Duty to disclose material facts – items listed on repair request

QUESTION: I represent a seller. The house went under contract and the buyer engaged a home inspector. During the due diligence period, the buyer submitted a Due  Diligence Request and Agreement (Standard Form 310-T) that listed several requested repairs. Some of the repairs were significant (an HVAC unit that must be replaced)  and some were extremely minor (door stops that needed adjusting). The parties were unable to reach agreement on the repairs and the buyer terminated the contract. Now  that the house is back on the market, do I have to disclose all of the items that were listed on the first buyer’s Form 310-T, even the minor ones?
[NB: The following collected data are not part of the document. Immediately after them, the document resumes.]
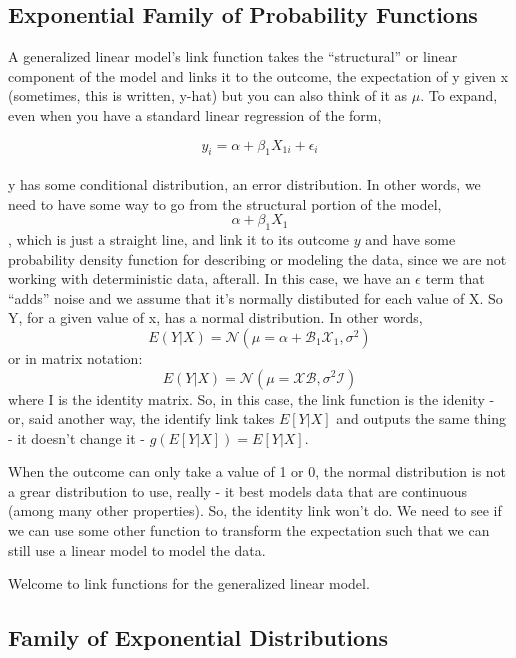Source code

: \documentclass[
]{article}
\begin{document}
\hypertarget{exponential-family-of-probability-functions}{%
\subsection{Exponential Family of Probability
Functions}\label{exponential-family-of-probability-functions}}

A generalized linear model's link function takes the ``structural'' or
linear component of the model and links it to the outcome, the
expectation of y given x (sometimes, this is written, y-hat) but you can
also think of it as \(\mu\). To expand, even when you have a standard
linear regression of the form,

\[y_i = \alpha + \beta_1X_{1i }+ \epsilon_i\]\\
y has some conditional distribution, an error distribution. In other
words, we need to have some way to go from the structural portion of the
model, \[\alpha + \beta_1X_1\], which is just a straight line, and link
it to its outcome \(y\) and have some probability density function for
describing or modeling the data, since we are not working with
deterministic data, afterall. In this case, we have an \(\epsilon\) term
that ``adds'' noise and we assume that it's normally distibuted for each
value of X. So Y, for a given value of x, has a normal distribution. In
other words, \[E(Y|X) = \mathcal{N(\mu=\alpha + B_1X_1, \sigma^2)}\] or
in matrix notation:\\
\[E(Y|X) = \mathcal{N(\mu=XB, \sigma^2I)}\] where I is the identity
matrix. So, in this case, the link function is the idenity - or, said
another way, the identify link takes \(E[Y|X]\) and outputs the same
thing - it doesn't change it - \(g(E[Y|X]) = E[Y|X]\).

When the outcome can only take a value of 1 or 0, the normal
distribution is not a grear distribution to use, really - it best models
data that are continuous (among many other properties). So, the identity
link won't do. We need to see if we can use some other function to
transform the expectation such that we can still use a linear model to
model the data.

Welcome to link functions for the generalized linear model.

\hypertarget{family-of-exponential-distributions}{%
\subsection{Family of Exponential
Distributions}\label{family-of-exponential-distributions}}
\end{document}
ANSWER: The general rule, which is codified in both the North Carolina Real Estate License Law and the REALTOR® Code of Ethics, is that real estate agents must make a  full and prompt disclosure of all facts that are material to a transaction they are involved in. The duty of disclosure relates not only to material facts the agent knows but also  to material facts about which the agent should reasonably have known.

Defining what facts are material is admittedly difficult. In the Real Estate Manual published by the North Carolina Real Estate Commission, the authors write: “[A]ny definition  necessarily will be somewhat vague because the concept is intended to have broad application, thereby defying specific definition. This is complicated by the fact that a given fact may be considered “material” and require disclosure in one context, but not in another. In its broadest sense, a “material fact” may be said to be any fact that is important  or relevant to the issue at hand.”
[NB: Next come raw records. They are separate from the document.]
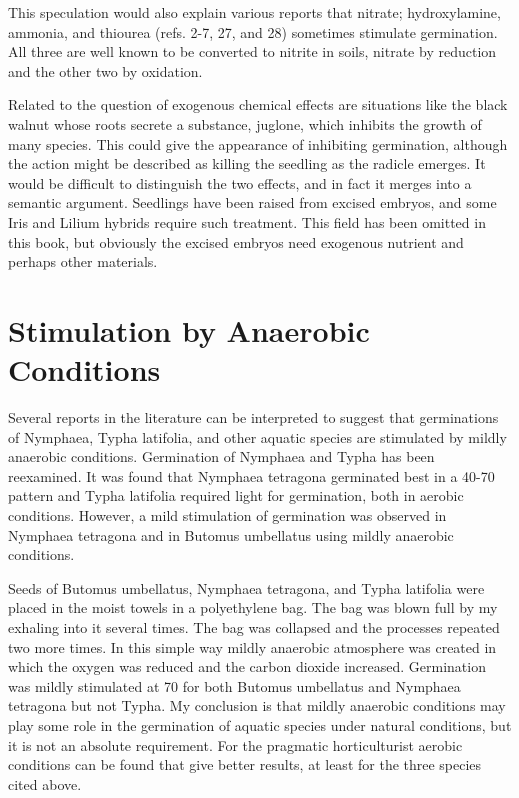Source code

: This speculation would also explain various reports that nitrate; hydroxylamine,
ammonia, and thiourea (refs. 2-7, 27, and 28) sometimes stimulate germination. All
three are well known to be converted to nitrite in soils, nitrate by reduction and the
other two by oxidation.

Related to the question of exogenous chemical effects are situations like the
black walnut whose roots secrete a substance, juglone, which inhibits the growth of
many species. This could give the appearance of inhibiting germination, although the
action might be described as killing the seedling as the radicle emerges. It would be
difficult to distinguish the two effects, and in fact it merges into a semantic argument.
Seedlings have been raised from excised embryos, and some Iris and Lilium
hybrids require such treatment. This field has been omitted in this book, but obviously
the excised embryos need exogenous nutrient and perhaps other materials.

\section[Anaerobic Conditions]{Stimulation by Anaerobic Conditions}

Several reports in the literature
can be interpreted to suggest that germinations of Nymphaea, Typha latifolia, and
other aquatic species are stimulated by mildly anaerobic conditions. Germination of
Nymphaea and Typha has been reexamined. It was found that Nymphaea tetragona
germinated best in a 40-70 pattern and Typha latifolia required light for germination,
both in aerobic conditions. However, a mild stimulation of germination was observed
in Nymphaea tetragona and in Butomus umbellatus using mildly anaerobic conditions.

Seeds of Butomus umbellatus, Nymphaea tetragona, and Typha latifolia were
placed in the moist towels in a polyethylene bag. The bag was blown full by my
exhaling into it several times. The bag was collapsed and the processes repeated two
more times. In this simple way mildly anaerobic atmosphere was created in which
the oxygen was reduced and the carbon dioxide increased. Germination was mildly
stimulated at 70 for both Butomus umbellatus and Nymphaea tetragona but not Typha.
My conclusion is that mildly anaerobic conditions may play some role in the
germination of aquatic species under natural conditions, but it is not an absolute
requirement. For the pragmatic horticulturist aerobic conditions can be found that give
better results, at least for the three species cited above.

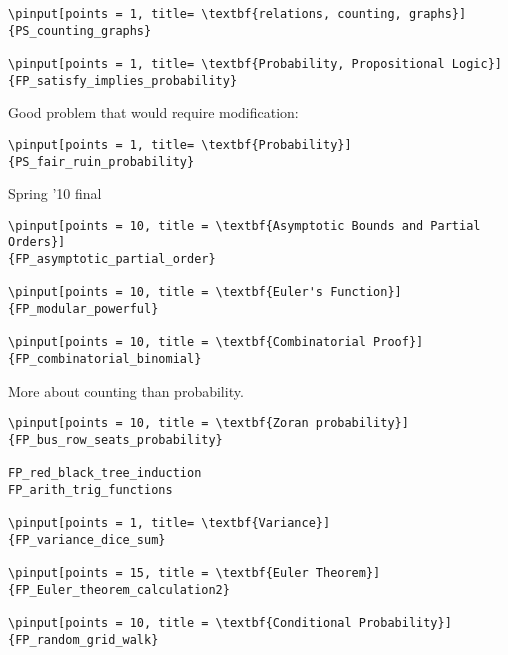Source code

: \documentclass[quiz]{mcs}
\begin{document}
\begin{staffnotes}
\begin{verbatim}
\pinput[points = 1, title= \textbf{relations, counting, graphs}]
{PS_counting_graphs}

\pinput[points = 1, title= \textbf{Probability, Propositional Logic}]
{FP_satisfy_implies_probability}
\end{verbatim}

Good problem that would require modification:
\begin{verbatim}
\pinput[points = 1, title= \textbf{Probability}]
{PS_fair_ruin_probability}
\end{verbatim}

Spring '10 final

\begin{verbatim}
\pinput[points = 10, title = \textbf{Asymptotic Bounds and Partial Orders}]
{FP_asymptotic_partial_order}

\pinput[points = 10, title = \textbf{Euler's Function}]
{FP_modular_powerful}

\pinput[points = 10, title = \textbf{Combinatorial Proof}]
{FP_combinatorial_binomial}
\end{verbatim}

More about counting than probability.
\begin{verbatim}
\pinput[points = 10, title = \textbf{Zoran probability}]
{FP_bus_row_seats_probability}

FP_red_black_tree_induction
FP_arith_trig_functions

\pinput[points = 1, title= \textbf{Variance}]
{FP_variance_dice_sum}

\pinput[points = 15, title = \textbf{Euler Theorem}]
{FP_Euler_theorem_calculation2}

\pinput[points = 10, title = \textbf{Conditional Probability}]
{FP_random_grid_walk}

\end{verbatim}

\end{staffnotes}
\end{document}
When dealing with facts about the property itself, the Real Estate Manual states that any “significant property defect or abnormality” is a material fact. Examples given are a  structural defect, a malfunctioning system, a leaking roof, or a drainage or flooding problem.

Applying this guidance to the facts here, it is important to distinguish between what the listing agent was told and what the agent knew. If the buyer in this case merely  requested that the HVAC system be replaced without providing a report by a qualified inspector, the listing agent arguably does not know that the HVAC unit really requires  replacement. However, at a minimum, the request for this “repair” is a red flag and the listing agent should inquire further. If buyer number one did provide an inspection  report that noted a faulty HVAC unit, or if the agent confirms a problem with the HVAC unit, the agent would clearly have a duty to disclose that defect to subsequent buyers.  It does not matter that this fact was not known when the property was originally listed for sale, nor does it matter that a previous buyer (or their inspector) was the source of  the listing agent’s knowledge.

In contrast, just because the listing agent has learned that some door stops may need adjusting does not transform that exceedingly minor “defect” into a material fact. That is not something that needs to be investigated further or disclosed to subsequent buyers. Other examples of non-material defects include a dripping faucet, and cosmetic items  like scratches on a hardwood floor and cracked ceramic tiles.